The Weed That Strings the Hangman's Bag
Alan Bradley
Delacorte, Mar 9 2010, $24.00
ISBN: 9780385342315
In 1950 in Bishop’s Lacy, England, eleven year old (well almost eleven but at her age who quibbles except her siblings) Flavia de Luce assumes her sleuthing career after solving the Sweetness at the Bottom of the Pie is over. Still she figures there is no harm in expanding her knowledge of poisoning through her experiments; she understands she just has to hide her endeavor from her nosy big sisters Ophelia and Daphne.
However, while musing in dream land over her death funeral, she hears weeping. Awakened by the sounds of crying, Flavia meets Mother Goose who is actually Nialla the actress playing the part n Rupert Porson's puppet show, but their vehicle has broken down while on tour. Vicar Canon Richardson offers them lodging at Inglebys’s Culverhouse Farm while their van is repaired. Thankful for the kindness Rupert offers to repay them by putting on a puppet production of "Jack and the Beanstalk" at St. Tancred's parish. Jack the puppet looks eerily like Robin Inglebys who died five years ago in what the police called a misadventure. Now it is Rupert who dies in another misadventure. Inspector Hewitt lets his tweener amateur sleuth make her inquiries as Flavia solved his previous homicide for him.

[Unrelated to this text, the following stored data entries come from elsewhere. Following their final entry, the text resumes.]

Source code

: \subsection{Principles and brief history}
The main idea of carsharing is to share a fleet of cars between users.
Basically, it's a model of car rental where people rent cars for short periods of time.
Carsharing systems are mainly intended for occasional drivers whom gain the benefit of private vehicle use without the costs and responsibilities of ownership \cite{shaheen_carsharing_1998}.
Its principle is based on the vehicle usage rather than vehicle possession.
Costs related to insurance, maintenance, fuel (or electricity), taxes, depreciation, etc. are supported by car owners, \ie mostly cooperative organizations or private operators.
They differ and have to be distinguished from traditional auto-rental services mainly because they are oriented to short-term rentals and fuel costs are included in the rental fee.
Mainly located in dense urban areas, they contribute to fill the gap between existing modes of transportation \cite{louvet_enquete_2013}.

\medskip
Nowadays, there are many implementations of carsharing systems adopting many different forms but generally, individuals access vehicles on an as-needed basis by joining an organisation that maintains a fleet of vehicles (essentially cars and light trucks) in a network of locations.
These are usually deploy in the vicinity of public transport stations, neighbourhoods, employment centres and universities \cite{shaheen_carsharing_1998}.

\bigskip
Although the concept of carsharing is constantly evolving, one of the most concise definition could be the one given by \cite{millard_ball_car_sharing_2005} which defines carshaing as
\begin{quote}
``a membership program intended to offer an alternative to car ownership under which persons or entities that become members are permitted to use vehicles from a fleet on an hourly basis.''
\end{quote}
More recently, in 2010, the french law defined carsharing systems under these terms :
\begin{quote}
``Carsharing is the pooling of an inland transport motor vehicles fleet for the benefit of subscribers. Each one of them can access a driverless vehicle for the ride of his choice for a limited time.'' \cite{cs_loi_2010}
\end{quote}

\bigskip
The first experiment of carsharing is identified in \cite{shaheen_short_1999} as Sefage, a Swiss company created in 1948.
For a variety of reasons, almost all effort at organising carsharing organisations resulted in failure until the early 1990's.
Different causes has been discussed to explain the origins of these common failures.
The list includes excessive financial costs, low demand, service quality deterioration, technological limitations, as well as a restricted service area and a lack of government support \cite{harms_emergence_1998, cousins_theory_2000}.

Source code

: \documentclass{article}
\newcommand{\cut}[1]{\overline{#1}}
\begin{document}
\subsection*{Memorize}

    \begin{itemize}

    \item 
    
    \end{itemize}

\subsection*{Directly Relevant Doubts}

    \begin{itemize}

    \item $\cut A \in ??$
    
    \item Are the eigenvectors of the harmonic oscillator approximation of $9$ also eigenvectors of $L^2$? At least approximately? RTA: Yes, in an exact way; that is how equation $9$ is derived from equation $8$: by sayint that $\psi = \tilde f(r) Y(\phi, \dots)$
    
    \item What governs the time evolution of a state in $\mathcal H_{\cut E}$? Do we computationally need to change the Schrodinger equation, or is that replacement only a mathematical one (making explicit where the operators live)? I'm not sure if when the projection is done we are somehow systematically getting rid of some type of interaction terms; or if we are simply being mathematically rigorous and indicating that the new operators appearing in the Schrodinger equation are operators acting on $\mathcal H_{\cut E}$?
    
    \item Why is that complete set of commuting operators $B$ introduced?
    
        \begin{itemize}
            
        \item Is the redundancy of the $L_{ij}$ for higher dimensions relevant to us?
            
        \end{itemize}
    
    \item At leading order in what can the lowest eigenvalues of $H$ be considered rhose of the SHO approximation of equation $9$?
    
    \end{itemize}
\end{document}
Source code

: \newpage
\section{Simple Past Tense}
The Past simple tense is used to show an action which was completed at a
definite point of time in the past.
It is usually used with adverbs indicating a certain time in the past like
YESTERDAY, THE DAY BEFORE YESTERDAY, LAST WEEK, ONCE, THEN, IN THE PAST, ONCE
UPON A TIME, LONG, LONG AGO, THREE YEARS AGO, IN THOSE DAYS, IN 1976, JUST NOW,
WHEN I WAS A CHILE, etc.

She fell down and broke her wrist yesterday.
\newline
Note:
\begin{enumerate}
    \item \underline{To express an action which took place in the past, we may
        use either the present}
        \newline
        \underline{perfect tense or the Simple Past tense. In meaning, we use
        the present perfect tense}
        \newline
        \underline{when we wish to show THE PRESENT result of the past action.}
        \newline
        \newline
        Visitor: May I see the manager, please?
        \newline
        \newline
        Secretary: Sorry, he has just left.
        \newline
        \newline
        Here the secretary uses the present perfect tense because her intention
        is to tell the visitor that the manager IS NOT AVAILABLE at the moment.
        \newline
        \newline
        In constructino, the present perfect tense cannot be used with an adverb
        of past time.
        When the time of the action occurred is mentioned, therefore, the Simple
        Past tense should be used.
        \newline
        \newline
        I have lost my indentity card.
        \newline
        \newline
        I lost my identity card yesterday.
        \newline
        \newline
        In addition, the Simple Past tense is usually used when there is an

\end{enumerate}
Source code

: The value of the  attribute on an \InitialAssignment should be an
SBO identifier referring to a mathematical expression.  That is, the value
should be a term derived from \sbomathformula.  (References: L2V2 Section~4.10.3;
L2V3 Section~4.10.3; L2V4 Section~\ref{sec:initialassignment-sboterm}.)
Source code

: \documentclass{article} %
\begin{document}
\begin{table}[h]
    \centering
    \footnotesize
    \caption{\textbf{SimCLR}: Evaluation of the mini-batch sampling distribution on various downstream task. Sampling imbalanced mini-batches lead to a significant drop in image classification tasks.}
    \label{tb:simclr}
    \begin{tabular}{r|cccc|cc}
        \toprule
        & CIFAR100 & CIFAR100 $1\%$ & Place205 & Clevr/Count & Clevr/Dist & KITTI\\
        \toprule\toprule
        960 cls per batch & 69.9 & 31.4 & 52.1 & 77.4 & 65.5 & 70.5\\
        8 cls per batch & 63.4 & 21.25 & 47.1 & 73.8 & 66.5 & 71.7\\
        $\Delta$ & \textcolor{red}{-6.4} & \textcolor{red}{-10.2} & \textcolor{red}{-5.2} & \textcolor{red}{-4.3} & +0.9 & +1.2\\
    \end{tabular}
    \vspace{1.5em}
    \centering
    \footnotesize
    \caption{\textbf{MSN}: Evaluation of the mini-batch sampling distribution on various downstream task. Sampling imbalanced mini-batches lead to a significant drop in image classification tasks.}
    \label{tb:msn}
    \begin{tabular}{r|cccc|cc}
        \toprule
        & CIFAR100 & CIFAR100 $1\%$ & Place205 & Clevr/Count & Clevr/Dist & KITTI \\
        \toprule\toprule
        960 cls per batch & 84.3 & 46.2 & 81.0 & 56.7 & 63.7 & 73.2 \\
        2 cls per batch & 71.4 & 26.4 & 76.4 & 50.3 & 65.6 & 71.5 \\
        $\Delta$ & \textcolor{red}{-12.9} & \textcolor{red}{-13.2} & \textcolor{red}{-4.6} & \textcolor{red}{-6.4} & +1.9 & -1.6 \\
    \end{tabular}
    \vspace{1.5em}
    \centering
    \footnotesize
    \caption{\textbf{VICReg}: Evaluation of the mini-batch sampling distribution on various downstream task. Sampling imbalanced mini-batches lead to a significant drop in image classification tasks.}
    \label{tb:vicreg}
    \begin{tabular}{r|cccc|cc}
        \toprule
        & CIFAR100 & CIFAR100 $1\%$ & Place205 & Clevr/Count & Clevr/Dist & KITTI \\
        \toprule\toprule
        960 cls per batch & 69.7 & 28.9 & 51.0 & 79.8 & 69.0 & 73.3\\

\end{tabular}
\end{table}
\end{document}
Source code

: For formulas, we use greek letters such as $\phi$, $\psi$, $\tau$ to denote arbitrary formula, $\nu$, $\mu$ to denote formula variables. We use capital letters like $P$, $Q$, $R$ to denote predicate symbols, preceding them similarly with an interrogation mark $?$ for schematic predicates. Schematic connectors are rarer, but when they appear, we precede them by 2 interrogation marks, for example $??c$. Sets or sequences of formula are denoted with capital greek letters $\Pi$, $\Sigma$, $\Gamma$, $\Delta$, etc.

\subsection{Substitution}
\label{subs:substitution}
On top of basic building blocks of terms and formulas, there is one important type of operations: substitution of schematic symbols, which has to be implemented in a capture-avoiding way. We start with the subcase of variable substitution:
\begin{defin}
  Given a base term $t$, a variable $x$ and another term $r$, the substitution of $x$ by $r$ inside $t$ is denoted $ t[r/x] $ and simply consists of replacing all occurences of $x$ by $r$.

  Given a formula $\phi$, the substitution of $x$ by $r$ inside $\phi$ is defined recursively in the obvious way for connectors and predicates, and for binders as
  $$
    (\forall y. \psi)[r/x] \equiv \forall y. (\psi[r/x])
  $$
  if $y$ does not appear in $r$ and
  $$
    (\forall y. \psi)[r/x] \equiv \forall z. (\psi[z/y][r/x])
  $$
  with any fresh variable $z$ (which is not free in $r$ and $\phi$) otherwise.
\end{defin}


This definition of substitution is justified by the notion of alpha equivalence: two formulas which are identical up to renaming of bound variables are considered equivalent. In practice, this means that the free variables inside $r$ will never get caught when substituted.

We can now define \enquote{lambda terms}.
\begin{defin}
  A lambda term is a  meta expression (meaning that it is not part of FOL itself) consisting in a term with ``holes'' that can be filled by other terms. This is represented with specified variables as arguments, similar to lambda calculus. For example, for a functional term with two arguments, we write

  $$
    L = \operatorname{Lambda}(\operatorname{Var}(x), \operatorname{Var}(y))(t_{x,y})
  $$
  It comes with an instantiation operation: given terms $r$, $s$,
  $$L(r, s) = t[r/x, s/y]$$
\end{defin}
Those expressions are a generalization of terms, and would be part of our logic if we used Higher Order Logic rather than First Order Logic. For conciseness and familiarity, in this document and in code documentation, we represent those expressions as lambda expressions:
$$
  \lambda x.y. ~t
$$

The eccentric cast especially her obsessed philatelist father, her two sisters, the inspector, and Rupert’s assistant enhance a great whodunit in which Flavia is the weirdest of them all especially in her lab as she holds the story line together. For instance her doctoring her sister’s chocolate is a timeless prank that will have readers laughing and wondering if Ophelia and Daphne are correct about her heritage. The investigation is clever and fun to follow, but it is the escapdes of refreshing fabulous Flavia who makes The Weed That Strings the Hangman's Bag into an enjoyable historical whodunit.